→ INPUT MATERIAL

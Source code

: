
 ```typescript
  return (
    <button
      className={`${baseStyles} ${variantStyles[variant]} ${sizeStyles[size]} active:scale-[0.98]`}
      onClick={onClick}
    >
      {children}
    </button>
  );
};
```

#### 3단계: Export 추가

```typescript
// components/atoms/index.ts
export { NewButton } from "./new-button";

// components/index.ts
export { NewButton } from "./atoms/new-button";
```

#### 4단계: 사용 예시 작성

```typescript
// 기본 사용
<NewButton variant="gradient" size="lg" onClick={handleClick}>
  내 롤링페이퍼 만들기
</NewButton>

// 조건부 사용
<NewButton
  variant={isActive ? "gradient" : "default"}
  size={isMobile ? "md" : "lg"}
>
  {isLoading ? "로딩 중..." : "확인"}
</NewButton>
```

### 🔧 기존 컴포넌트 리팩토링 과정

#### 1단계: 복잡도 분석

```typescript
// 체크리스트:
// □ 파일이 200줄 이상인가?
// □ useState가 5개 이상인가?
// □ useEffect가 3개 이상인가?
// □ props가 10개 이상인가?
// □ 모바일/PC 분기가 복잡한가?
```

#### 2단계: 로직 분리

→ WHAT IS BEING ASKED
From first line to last, transcribe the material exactly.

→ SOLUTION
Source code

:
 ```typescript
  return (
    <button
      className={`${baseStyles} ${variantStyles[variant]} ${sizeStyles[size]} active:scale-[0.98]`}
      onClick={onClick}
    >
      {children}
    </button>
  );
};
```

#### 3단계: Export 추가

```typescript
// components/atoms/index.ts
export { NewButton } from "./new-button";

// components/index.ts
export { NewButton } from "./atoms/new-button";
```

#### 4단계: 사용 예시 작성

```typescript
// 기본 사용
<NewButton variant="gradient" size="lg" onClick={handleClick}>
  내 롤링페이퍼 만들기
</NewButton>

// 조건부 사용
<NewButton
  variant={isActive ? "gradient" : "default"}
  size={isMobile ? "md" : "lg"}
>
  {isLoading ? "로딩 중..." : "확인"}
</NewButton>
```

### 🔧 기존 컴포넌트 리팩토링 과정

#### 1단계: 복잡도 분석

```typescript
// 체크리스트:
// □ 파일이 200줄 이상인가?
// □ useState가 5개 이상인가?
// □ useEffect가 3개 이상인가?
// □ props가 10개 이상인가?
// □ 모바일/PC 분기가 복잡한가?
```

#### 2단계: 로직 분리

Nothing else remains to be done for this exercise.